Giant Drag - Green Door Store, Brighton
- by Alexis Somerville Release Date:2012-10-15 Label: fools gold records

LA's Giant Drag have been around for 10 years, playing grunge in its most summery, Californian form. Their debut album, Hearts and Unicorns, features killer track after killer track, from the opening strains of 'Kevin is Gay' to the final song, a cover of Chris Isaak's 'Wicked Game'.
Earlier this year, singer/songwriter Annie Hardy announced that this would be Giant Drag's farewell tour, partially funded by IndieGogo. After losing band members and dealing with some serious health problems over the years, she's calling it quits. This is almost the last show (London has claimed the final one). At one point she demands we all go to see them in London too, until someone informs her that, like tonight's gig, it's sold out. The IndieGogo campaign paid off, it seems.
It's a grey and strangely humid Thursday night in Brighton, and The Green Door Store has filled every crevice of its cobbled floor. I regret my autumnal clothing as I force my way through a sea of unusually tall people to a pocket of air by the stage. Hardy announces: "We like the weather. We do. In California." She spends much of the set complaining - in a good-humoured way - about the extent to which she is sweating and suggests the venue invest in "a thing called air conditioning". Later she claims she wants to wee on herself because she thinks it'd cool her down (then, remembering science, acknowledges that people usually do this for the opposite reason).

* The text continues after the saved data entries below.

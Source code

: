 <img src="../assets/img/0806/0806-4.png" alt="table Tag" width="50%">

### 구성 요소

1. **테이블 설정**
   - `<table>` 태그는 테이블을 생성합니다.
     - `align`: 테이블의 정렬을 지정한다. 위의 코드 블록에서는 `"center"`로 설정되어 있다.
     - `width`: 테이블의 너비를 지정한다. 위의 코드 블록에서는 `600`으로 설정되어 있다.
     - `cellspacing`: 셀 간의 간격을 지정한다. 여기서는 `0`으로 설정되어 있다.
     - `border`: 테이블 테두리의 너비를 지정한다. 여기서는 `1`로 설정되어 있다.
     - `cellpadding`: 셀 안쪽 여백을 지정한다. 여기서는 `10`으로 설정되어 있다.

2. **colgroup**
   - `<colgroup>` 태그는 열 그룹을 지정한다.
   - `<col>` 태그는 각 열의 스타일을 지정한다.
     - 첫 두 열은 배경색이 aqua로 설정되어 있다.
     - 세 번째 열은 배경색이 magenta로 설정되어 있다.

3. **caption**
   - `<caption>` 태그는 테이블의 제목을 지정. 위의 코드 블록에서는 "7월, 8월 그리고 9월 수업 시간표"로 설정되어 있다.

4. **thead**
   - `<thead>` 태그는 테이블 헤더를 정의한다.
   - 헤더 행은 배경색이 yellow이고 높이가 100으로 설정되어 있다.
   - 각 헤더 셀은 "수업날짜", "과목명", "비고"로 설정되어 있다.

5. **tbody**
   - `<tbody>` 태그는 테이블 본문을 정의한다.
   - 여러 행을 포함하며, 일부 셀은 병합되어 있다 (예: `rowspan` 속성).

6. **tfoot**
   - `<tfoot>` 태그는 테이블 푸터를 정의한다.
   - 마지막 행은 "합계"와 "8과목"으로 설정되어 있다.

After a couple of tracks from Hearts and Unicorns, Hardy gives a rambling introduction to 'Garbage Heart' - a grungy take on 'Can't Take My Eyes Off You' - from the band's sophomore album Waking Up is Hard to Do. I must admit I'm much more familiar with Giant Drag's older stuff, but I find myself enjoying the new songs just as much. A rare feat, it has to be said, when familiarity can sometimes provide half the enjoyment at gigs. The new material is definitely up to the old standard: still simultaneously riff-heavy and poppy.
Hardy's song titles often display her blunt humour (including their second song tonight 'YFLMD' - an acronym for You Fuck Like My Dad) and there is no shortage of this trait in her onstage banter. Her voice is so gleefully childish; she's like a sassy character in some Nickelodeon cartoon. This, combined with her tiny frame, makes it all the more amusing when she goes off on tangents peppered with swearing and bawdy imagery. But the baby cartoon voice transforms into a thing of rare and rasping beauty when she starts to sing.
That voice takes centre stage midway through, when Hardy shoos the two other band members offstage (claiming they're going to talk about what they did at school today). She is going to play a solo set, which she is apparently nervous about and hasn't really planned. At one point she calls out for requests but turns down one suggestion as she can't remember how to play the song. Somehow she pulls it together and plays some pared-down but no less affecting songs. Hopefully, the acoustic set suggests she plans to keep making music in the wake of Giant Drag's demise, whether solo or with her other band, Annie Hardy and the Psychos.
Hardy is the only original member of Giant Drag and she only just met the drummer and bassist for this tour. Sometimes it's fine, other times it really shows. They are all capable musicians but the onstage chemistry is definitely lacking and the bassist in particular looks slightly bemused by Hardy's idiosyncratic patter between songs. This might be a problem if it weren't for her stage presence and the overriding quality of the music.
After the solo interlude she brings back the others for one of Giant Drag's slower tracks, 'Cordial Invitation', in which Hardy sings trance-like: "Your dream/ is my nightmare." This is followed by 'White Baby' from the Swan Song EP. At one point a bit of moshing goes too far and a drunken fight breaks out. I am mostly oblivious, mesmerised as I am by Hardy, until she tells the people off and a guy gets thrown out as she muses: "No one goes to a Giant Drag show to mosh, bro."
The band don't go offstage before the encore; Hardy just rather sweetly asks if we want more (um, yes) then pauses to allow time for us to imagine them leaving and heroically reappearing. The cries for more are no weaker for the continued presence of the band onstage. At this point there are also a couple of glaring omissions from the set, the aforementioned bookends of their debut.
Then comes one of my favourite moments of the show, when Hardy tells the meandering and mock-vitriolic 'story' of how she wrote her first song aged seven for her "then 30-year-old boyfriend", who allegedly ripped her off and made a video of himself singing the song while writhing around with a model on a beach. Unsurprisingly, this is the precursor to their 'Wicked Game' cover. This is followed by the final song of the night, the brilliantly catchy 'Kevin is Gay', and the gig ends with rapturous applause.
RIP Giant Drag, you will be sorely missed.